Uterine anomalies
Hello Dr.
Jan, I have been married for over six months and have not become pregnant, so I went for a check-up at the obstetrics and gynecology department.
During the cervical examination, it was found that I have a uterus with only one fallopian tube.
The doctor mentioned a term that sounded like "unicornuate uterus." The doctor said that having only one fallopian tube would lower my chances of conception.
I would like to ask Dr.
Jan if I should undergo a hysterosalpingography to check the fallopian tube.
If it is confirmed that I only have one fallopian tube, does that mean my chances of natural conception are very low? My husband's semen analysis is normal; should we consider assisted reproductive techniques? Even if conception is successful, is there a higher risk of miscarriage? I look forward to your answers to these questions.
Thank you.
Ling, 30~39 year old female. Ask Date: 2004/03/03
Dr. Zhan Deqin reply Obstetrics and Gynecology
1.
A hysterosalpingography can be performed first, but a hysteroscopy is also an option.
2.
It is possible to conceive with only one functioning fallopian tube, and artificial insemination is not necessarily required if the tube is normal.
3.
The success rate of artificial insemination is approximately 35%, and the miscarriage rate may be slightly higher than that of natural conception.
Reply Date: 2004/03/03
More Info
Understanding a unicornuate uterus, which is a type of congenital uterine anomaly, is crucial for couples facing fertility challenges. A unicornuate uterus is characterized by the presence of a single horn or cavity, which can lead to various reproductive issues, including reduced fertility and an increased risk of complications during pregnancy.
Firstly, regarding your question about whether to undergo a hysterosalpingogram (HSG) or a laparoscopy to assess the condition of your remaining fallopian tube, it is indeed a reasonable step. An HSG can provide valuable information about the patency of the fallopian tube and the shape of the uterine cavity. If the remaining tube is open and functioning properly, there is still a possibility of natural conception, albeit with a potentially lower success rate compared to women with a normal uterus.
It’s important to note that while having a unicornuate uterus can complicate pregnancy, many women with this condition do conceive naturally. However, the chances of successful pregnancy can be influenced by several factors, including the health of the remaining fallopian tube, the presence of any other reproductive health issues, and the overall fertility of both partners. Since your husband’s semen analysis is normal, this is a positive factor in your fertility journey.
If it is confirmed that you have only one functioning fallopian tube, your chances of natural conception may be lower, but not impossible. The key is to monitor your ovulation closely and time intercourse appropriately. If you find that natural conception is not occurring after a reasonable period of trying (typically one year for women under 35), you may want to consider assisted reproductive technologies (ART), such as intrauterine insemination (IUI) or in vitro fertilization (IVF).
Regarding the risk of miscarriage, studies indicate that women with a unicornuate uterus may have a higher risk of miscarriage and other complications, such as ectopic pregnancies or preterm labor. However, many women with this condition have successful pregnancies. Close monitoring by a healthcare provider throughout the pregnancy can help manage risks effectively.

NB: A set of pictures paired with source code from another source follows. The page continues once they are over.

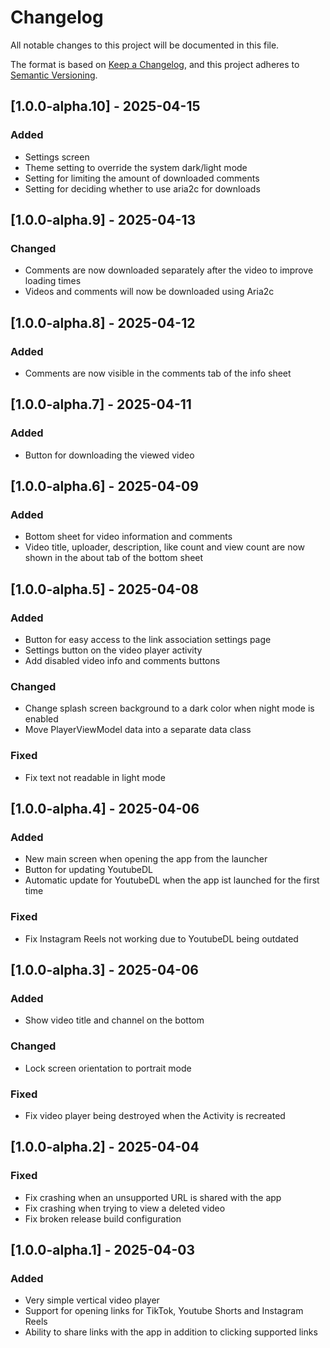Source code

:# Changelog

All notable changes to this project will be documented in this file.

The format is based on [Keep a Changelog](https://keepachangelog.com/en/1.1.0/),
and this project adheres to [Semantic Versioning](https://semver.org/spec/v2.0.0.html).

## [1.0.0-alpha.10] - 2025-04-15

### Added

- Settings screen
- Theme setting to override the system dark/light mode
- Setting for limiting the amount of downloaded comments
- Setting for deciding whether to use aria2c for downloads

## [1.0.0-alpha.9] - 2025-04-13

### Changed

- Comments are now downloaded separately after the video to improve loading times
- Videos and comments will now be downloaded using Aria2c

## [1.0.0-alpha.8] - 2025-04-12

### Added

- Comments are now visible in the comments tab of the info sheet

## [1.0.0-alpha.7] - 2025-04-11

### Added

- Button for downloading the viewed video

## [1.0.0-alpha.6] - 2025-04-09

### Added

- Bottom sheet for video information and comments
- Video title, uploader, description, like count and view count are now shown in the about tab of the bottom sheet

## [1.0.0-alpha.5] - 2025-04-08

### Added

- Button for easy access to the link association settings page
- Settings button on the video player activity
- Add disabled video info and comments buttons

### Changed

- Change splash screen background to a dark color when night mode is enabled
- Move PlayerViewModel data into a separate data class

### Fixed

- Fix text not readable in light mode

## [1.0.0-alpha.4] - 2025-04-06

### Added

- New main screen when opening the app from the launcher
- Button for updating YoutubeDL
- Automatic update for YoutubeDL when the app ist launched for the first time

### Fixed

- Fix Instagram Reels not working due to YoutubeDL being outdated

## [1.0.0-alpha.3] - 2025-04-06

### Added

- Show video title and channel on the bottom

### Changed

- Lock screen orientation to portrait mode

### Fixed

- Fix video player being destroyed when the Activity is recreated

## [1.0.0-alpha.2] - 2025-04-04

### Fixed

- Fix crashing when an unsupported URL is shared with the app
- Fix crashing when trying to view a deleted video
- Fix broken release build configuration

## [1.0.0-alpha.1] - 2025-04-03

### Added

- Very simple vertical video player
- Support for opening links for TikTok, Youtube Shorts and Instagram Reels
- Ability to share links with the app in addition to clicking supported links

In summary, while a unicornuate uterus presents unique challenges, it does not eliminate the possibility of pregnancy. It is advisable to consult with a reproductive endocrinologist or a fertility specialist who can provide personalized guidance based on your specific situation. They can help determine the best course of action, whether that involves further diagnostic testing, lifestyle modifications, or exploring ART options. Remember, each case is unique, and advancements in reproductive medicine continue to improve outcomes for women with various uterine anomalies.